L'Italia ottiene dal carbone solo il 9,8% della sua produzione energetica. Fattore che ci pone in vantaggio nel percorso verso l'abbandono di questa fonte fossile. Percorso al quale noi abbiamo fissato una scadenza piuttosto ravvicinata: il 2025. Il phase out in effetti era iniziato già a partire dal 2019, con centrali come quelle di Fusina e Civitavecchia che producono sempre meno.

Dal 2 al 21 dicembre l'Italia ha rimesso in funzione due centrali a carbone

Ma nei primi giorni di dicembre, La Spezia e Monfalcone (in provincia di Gorizia) sono tornate in funzione interrompendo bruscamente la loro riconversione a metano. Oggi sono già spente: l'interruttore è di nuovo sull'off dal 21 dicembre, poco prima di Natale. Questo episodio tuttavia ha messo in chiaro come non siamo ancora capaci di liberarci del tutto dal carbone.
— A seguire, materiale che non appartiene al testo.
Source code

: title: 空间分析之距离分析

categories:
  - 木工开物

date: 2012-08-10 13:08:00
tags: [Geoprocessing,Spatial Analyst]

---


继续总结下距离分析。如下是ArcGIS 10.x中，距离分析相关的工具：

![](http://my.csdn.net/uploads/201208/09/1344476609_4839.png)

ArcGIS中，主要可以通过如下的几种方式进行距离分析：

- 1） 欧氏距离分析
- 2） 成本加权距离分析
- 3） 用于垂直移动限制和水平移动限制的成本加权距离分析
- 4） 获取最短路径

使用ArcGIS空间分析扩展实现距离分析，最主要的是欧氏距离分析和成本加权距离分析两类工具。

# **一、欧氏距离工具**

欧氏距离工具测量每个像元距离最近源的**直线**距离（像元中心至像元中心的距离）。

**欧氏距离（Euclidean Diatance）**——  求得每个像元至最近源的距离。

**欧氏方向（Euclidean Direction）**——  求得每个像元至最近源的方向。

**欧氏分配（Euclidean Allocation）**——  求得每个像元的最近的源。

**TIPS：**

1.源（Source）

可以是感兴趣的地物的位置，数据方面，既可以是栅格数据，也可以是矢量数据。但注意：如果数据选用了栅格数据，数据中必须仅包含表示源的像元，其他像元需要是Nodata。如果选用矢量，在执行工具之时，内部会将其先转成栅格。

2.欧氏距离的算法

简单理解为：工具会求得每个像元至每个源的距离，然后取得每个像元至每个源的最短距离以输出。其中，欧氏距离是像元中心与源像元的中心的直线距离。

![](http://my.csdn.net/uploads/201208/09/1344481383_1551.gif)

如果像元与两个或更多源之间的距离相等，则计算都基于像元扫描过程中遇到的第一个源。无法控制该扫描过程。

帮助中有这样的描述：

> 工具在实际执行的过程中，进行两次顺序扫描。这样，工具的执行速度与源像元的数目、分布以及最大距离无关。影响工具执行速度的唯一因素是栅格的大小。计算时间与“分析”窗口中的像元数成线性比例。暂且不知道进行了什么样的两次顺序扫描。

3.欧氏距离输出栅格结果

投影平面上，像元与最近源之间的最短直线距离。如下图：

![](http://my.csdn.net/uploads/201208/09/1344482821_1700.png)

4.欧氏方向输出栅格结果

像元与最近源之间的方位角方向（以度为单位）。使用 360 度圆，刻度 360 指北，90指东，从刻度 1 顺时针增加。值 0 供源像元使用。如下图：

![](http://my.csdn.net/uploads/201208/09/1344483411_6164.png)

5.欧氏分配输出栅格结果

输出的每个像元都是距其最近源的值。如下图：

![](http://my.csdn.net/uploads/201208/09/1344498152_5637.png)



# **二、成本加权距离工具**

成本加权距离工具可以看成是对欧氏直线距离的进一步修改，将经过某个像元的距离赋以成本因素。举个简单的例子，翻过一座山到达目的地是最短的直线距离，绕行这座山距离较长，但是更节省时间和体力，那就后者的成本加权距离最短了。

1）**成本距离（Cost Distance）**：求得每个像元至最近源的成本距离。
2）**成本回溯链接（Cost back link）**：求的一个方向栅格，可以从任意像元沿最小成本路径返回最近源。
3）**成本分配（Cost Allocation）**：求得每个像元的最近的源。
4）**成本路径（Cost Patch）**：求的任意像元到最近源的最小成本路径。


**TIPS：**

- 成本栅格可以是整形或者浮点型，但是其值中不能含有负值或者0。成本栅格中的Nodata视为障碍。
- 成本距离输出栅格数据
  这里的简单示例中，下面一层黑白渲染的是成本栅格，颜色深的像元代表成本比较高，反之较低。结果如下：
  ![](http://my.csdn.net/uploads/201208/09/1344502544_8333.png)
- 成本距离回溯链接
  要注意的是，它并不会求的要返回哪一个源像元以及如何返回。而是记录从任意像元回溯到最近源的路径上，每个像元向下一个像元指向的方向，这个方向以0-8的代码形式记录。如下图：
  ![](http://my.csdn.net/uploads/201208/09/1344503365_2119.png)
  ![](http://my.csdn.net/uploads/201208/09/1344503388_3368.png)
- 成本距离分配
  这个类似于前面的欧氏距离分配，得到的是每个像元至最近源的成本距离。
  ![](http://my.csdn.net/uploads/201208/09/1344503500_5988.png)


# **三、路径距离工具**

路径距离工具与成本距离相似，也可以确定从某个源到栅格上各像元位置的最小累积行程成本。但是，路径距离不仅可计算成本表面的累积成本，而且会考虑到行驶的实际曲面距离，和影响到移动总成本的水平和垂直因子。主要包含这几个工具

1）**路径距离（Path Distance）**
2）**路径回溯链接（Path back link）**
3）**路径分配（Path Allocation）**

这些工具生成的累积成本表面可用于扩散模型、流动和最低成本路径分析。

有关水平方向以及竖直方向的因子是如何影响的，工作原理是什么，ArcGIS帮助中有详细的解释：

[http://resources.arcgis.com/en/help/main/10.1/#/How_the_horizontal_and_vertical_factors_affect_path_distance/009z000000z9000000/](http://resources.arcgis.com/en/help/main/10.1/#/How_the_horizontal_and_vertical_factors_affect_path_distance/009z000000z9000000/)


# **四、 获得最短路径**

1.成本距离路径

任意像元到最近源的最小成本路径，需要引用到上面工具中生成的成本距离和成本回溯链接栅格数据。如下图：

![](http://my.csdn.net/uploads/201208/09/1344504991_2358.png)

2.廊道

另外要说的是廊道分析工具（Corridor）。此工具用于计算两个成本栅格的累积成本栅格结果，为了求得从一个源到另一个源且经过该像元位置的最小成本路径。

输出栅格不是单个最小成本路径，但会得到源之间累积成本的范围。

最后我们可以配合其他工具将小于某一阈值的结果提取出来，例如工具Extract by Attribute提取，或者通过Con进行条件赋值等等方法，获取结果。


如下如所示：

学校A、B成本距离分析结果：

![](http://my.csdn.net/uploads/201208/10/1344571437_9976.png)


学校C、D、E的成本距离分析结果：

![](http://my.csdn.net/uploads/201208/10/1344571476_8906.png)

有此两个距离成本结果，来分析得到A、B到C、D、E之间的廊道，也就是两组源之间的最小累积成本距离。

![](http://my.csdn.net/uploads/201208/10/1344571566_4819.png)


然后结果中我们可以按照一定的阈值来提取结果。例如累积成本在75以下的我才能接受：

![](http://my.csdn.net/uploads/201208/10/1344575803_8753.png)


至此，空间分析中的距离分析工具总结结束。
Allo stesso tempo, ne importiamo una quantità che solo nel 2020 è stata pari a 6 milioni di tonnellate. Ci riforniamo soprattutto da Russia, Stati Uniti, Indonesia e Colombia. Quest'ultimo Paese ospita il Cerrejón, una delle più grandi miniere a cielo aperto del mondo. L'estrazione qui contribuisce in modo cospiscuo a deforestazione, distruzione delle comunità indigene e inquinamento di aria e di acqua.

Il futuro è a carbone?

Alla Cop26, tutti i Paesi partecipanti hanno promesso che no, il futuro non sarà a carbone. Quanto meno, non nel lungo termine. Ma dalle parole ai fatti, il percorso è lungo e pieno di ostacoli e quello che è successo negli ultimi mesi ne è la conferma. Cina e India hanno già dichiarato che non intendono ridurre le proprie emissioni prima del 2030, dopodiché si vedrà.

Nel frattempo la Cina ha varato la cosiddetta struttura N+1, una serie di documenti che dovranno disciplinare l'approccio tecnico, legale e burocratico del sistema produttivo del Paese sia al raggiungimento della massima quota di emissioni, sia alla progressiva decarbonizzazione e transizione energetica. Al momento, però, non sono indicati target da raggiungere per quanto riguarda i livelli di consumo del carbone e quindi l'obiettivo primario è proprio quello di creare di una struttura che possa reggere l'abbandono di questo combustibile senza pesare sulla crescita economica.

L'Europa ha varato il suo Green Deal e sembra voler marciare a passo deciso verso la transizione ecologica. Intanto, però, come abbiamo visto rimangono ancora Paesi dipendenti dal carbone che non sembrano essere in grado di invertire la rotta. Arrivando in Italia, la Legge di Bilancio 2022 ha destinato 150 milioni di euro alla transizione industriale, che vanno a sommarsi al 46% complessivo dei fondi del Pnrr che verrà assegnato alla riconversione green. Eppure, quando a dicembre è arrivato il freddo, il prezzo del gas ha iniziato a salire e le centrali nucleari francesi sono state costrette a una chiusura improvvisa, abbiamo subito rivolto lo sguardo verso il carbone.